About this exercise -> Reprint the entire listing exactly.
Provided records below:
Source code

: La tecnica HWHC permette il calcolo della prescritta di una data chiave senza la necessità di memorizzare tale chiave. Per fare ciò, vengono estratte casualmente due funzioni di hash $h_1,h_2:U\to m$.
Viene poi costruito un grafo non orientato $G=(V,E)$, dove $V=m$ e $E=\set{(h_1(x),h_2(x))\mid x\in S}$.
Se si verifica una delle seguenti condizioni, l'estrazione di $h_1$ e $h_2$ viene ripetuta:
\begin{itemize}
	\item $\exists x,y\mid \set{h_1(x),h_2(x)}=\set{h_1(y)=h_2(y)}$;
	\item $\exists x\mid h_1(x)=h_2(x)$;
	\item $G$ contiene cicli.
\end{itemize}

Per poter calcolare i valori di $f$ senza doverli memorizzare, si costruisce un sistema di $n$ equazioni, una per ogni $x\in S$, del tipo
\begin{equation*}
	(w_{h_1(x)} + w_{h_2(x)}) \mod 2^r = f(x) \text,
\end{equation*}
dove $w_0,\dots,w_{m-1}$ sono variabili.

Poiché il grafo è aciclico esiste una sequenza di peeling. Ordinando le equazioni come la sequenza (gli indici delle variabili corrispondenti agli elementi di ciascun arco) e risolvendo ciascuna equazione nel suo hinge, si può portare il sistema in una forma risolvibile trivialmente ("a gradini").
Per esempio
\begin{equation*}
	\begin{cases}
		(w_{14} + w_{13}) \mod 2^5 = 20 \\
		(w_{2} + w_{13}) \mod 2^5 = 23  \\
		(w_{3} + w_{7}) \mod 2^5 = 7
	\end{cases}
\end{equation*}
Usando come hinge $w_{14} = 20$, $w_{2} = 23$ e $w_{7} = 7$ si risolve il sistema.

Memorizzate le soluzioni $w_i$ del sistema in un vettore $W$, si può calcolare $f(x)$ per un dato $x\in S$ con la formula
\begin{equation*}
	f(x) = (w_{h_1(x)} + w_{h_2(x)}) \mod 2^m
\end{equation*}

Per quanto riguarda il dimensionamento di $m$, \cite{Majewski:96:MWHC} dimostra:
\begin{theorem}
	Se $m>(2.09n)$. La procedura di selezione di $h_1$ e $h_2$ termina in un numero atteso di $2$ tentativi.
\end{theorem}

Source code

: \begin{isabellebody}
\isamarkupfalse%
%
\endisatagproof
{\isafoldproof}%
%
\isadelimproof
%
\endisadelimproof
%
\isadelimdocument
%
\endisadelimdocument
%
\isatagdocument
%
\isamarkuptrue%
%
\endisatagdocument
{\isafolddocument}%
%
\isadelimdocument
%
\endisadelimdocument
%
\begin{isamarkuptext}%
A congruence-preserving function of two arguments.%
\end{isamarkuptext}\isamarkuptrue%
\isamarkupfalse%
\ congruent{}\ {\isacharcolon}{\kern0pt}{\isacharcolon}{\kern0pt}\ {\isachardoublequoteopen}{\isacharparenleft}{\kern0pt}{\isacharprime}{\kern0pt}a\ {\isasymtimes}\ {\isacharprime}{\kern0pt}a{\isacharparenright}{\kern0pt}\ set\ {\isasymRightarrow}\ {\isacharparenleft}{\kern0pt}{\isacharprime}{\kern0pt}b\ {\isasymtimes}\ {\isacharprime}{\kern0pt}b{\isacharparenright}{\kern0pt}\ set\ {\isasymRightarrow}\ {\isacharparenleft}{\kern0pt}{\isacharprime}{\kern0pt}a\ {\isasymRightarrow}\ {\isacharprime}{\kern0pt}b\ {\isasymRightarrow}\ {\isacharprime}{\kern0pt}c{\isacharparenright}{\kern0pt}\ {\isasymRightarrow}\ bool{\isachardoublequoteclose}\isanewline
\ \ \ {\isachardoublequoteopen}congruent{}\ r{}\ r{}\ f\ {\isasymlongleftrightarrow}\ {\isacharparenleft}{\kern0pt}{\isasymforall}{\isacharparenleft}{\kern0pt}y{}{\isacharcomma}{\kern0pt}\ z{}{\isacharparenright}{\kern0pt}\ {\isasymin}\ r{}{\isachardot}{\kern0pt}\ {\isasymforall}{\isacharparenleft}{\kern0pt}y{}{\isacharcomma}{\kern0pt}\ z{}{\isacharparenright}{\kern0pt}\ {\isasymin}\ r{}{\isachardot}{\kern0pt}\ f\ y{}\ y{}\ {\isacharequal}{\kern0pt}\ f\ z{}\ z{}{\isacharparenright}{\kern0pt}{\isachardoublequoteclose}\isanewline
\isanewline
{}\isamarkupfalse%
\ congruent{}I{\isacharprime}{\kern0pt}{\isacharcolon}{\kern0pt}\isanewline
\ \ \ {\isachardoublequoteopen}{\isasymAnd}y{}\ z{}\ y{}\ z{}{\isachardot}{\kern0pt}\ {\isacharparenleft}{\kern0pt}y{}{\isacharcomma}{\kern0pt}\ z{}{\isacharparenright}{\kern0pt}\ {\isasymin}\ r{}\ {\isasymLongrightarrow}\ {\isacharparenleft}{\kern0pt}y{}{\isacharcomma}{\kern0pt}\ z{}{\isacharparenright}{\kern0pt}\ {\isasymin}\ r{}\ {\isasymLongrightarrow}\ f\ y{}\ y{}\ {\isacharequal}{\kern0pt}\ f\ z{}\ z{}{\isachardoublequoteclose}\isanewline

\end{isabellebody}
End of Provided records.
Solution below ->
Source code

: La tecnica HWHC permette il calcolo della prescritta di una data chiave senza la necessità di memorizzare tale chiave. Per fare ciò, vengono estratte casualmente due funzioni di hash $h_1,h_2:U\to m$.
Viene poi costruito un grafo non orientato $G=(V,E)$, dove $V=m$ e $E=\set{(h_1(x),h_2(x))\mid x\in S}$.
Se si verifica una delle seguenti condizioni, l'estrazione di $h_1$ e $h_2$ viene ripetuta:
\begin{itemize}
	\item $\exists x,y\mid \set{h_1(x),h_2(x)}=\set{h_1(y)=h_2(y)}$;
	\item $\exists x\mid h_1(x)=h_2(x)$;
	\item $G$ contiene cicli.
\end{itemize}

Per poter calcolare i valori di $f$ senza doverli memorizzare, si costruisce un sistema di $n$ equazioni, una per ogni $x\in S$, del tipo
\begin{equation*}
	(w_{h_1(x)} + w_{h_2(x)}) \mod 2^r = f(x) \text,
\end{equation*}
dove $w_0,\dots,w_{m-1}$ sono variabili.

Poiché il grafo è aciclico esiste una sequenza di peeling. Ordinando le equazioni come la sequenza (gli indici delle variabili corrispondenti agli elementi di ciascun arco) e risolvendo ciascuna equazione nel suo hinge, si può portare il sistema in una forma risolvibile trivialmente ("a gradini").
Per esempio
\begin{equation*}
	\begin{cases}
		(w_{14} + w_{13}) \mod 2^5 = 20 \\
		(w_{2} + w_{13}) \mod 2^5 = 23  \\
		(w_{3} + w_{7}) \mod 2^5 = 7
	\end{cases}
\end{equation*}
Usando come hinge $w_{14} = 20$, $w_{2} = 23$ e $w_{7} = 7$ si risolve il sistema.

Memorizzate le soluzioni $w_i$ del sistema in un vettore $W$, si può calcolare $f(x)$ per un dato $x\in S$ con la formula
\begin{equation*}
	f(x) = (w_{h_1(x)} + w_{h_2(x)}) \mod 2^m
\end{equation*}

Per quanto riguarda il dimensionamento di $m$, \cite{Majewski:96:MWHC} dimostra:
\begin{theorem}
	Se $m>(2.09n)$. La procedura di selezione di $h_1$ e $h_2$ termina in un numero atteso di $2$ tentativi.
\end{theorem}

Source code

: \begin{isabellebody}
\isamarkupfalse%
%
\endisatagproof
{\isafoldproof}%
%
\isadelimproof
%
\endisadelimproof
%
\isadelimdocument
%
\endisadelimdocument
%
\isatagdocument
%
\isamarkuptrue%
%
\endisatagdocument
{\isafolddocument}%
%
\isadelimdocument
%
\endisadelimdocument
%
\begin{isamarkuptext}%
A congruence-preserving function of two arguments.%
\end{isamarkuptext}\isamarkuptrue%
\isamarkupfalse%
\ congruent{}\ {\isacharcolon}{\kern0pt}{\isacharcolon}{\kern0pt}\ {\isachardoublequoteopen}{\isacharparenleft}{\kern0pt}{\isacharprime}{\kern0pt}a\ {\isasymtimes}\ {\isacharprime}{\kern0pt}a{\isacharparenright}{\kern0pt}\ set\ {\isasymRightarrow}\ {\isacharparenleft}{\kern0pt}{\isacharprime}{\kern0pt}b\ {\isasymtimes}\ {\isacharprime}{\kern0pt}b{\isacharparenright}{\kern0pt}\ set\ {\isasymRightarrow}\ {\isacharparenleft}{\kern0pt}{\isacharprime}{\kern0pt}a\ {\isasymRightarrow}\ {\isacharprime}{\kern0pt}b\ {\isasymRightarrow}\ {\isacharprime}{\kern0pt}c{\isacharparenright}{\kern0pt}\ {\isasymRightarrow}\ bool{\isachardoublequoteclose}\isanewline
\ \ \ {\isachardoublequoteopen}congruent{}\ r{}\ r{}\ f\ {\isasymlongleftrightarrow}\ {\isacharparenleft}{\kern0pt}{\isasymforall}{\isacharparenleft}{\kern0pt}y{}{\isacharcomma}{\kern0pt}\ z{}{\isacharparenright}{\kern0pt}\ {\isasymin}\ r{}{\isachardot}{\kern0pt}\ {\isasymforall}{\isacharparenleft}{\kern0pt}y{}{\isacharcomma}{\kern0pt}\ z{}{\isacharparenright}{\kern0pt}\ {\isasymin}\ r{}{\isachardot}{\kern0pt}\ f\ y{}\ y{}\ {\isacharequal}{\kern0pt}\ f\ z{}\ z{}{\isacharparenright}{\kern0pt}{\isachardoublequoteclose}\isanewline
\isanewline
{}\isamarkupfalse%
\ congruent{}I{\isacharprime}{\kern0pt}{\isacharcolon}{\kern0pt}\isanewline
\ \ \ {\isachardoublequoteopen}{\isasymAnd}y{}\ z{}\ y{}\ z{}{\isachardot}{\kern0pt}\ {\isacharparenleft}{\kern0pt}y{}{\isacharcomma}{\kern0pt}\ z{}{\isacharparenright}{\kern0pt}\ {\isasymin}\ r{}\ {\isasymLongrightarrow}\ {\isacharparenleft}{\kern0pt}y{}{\isacharcomma}{\kern0pt}\ z{}{\isacharparenright}{\kern0pt}\ {\isasymin}\ r{}\ {\isasymLongrightarrow}\ f\ y{}\ y{}\ {\isacharequal}{\kern0pt}\ f\ z{}\ z{}{\isachardoublequoteclose}\isanewline

\end{isabellebody}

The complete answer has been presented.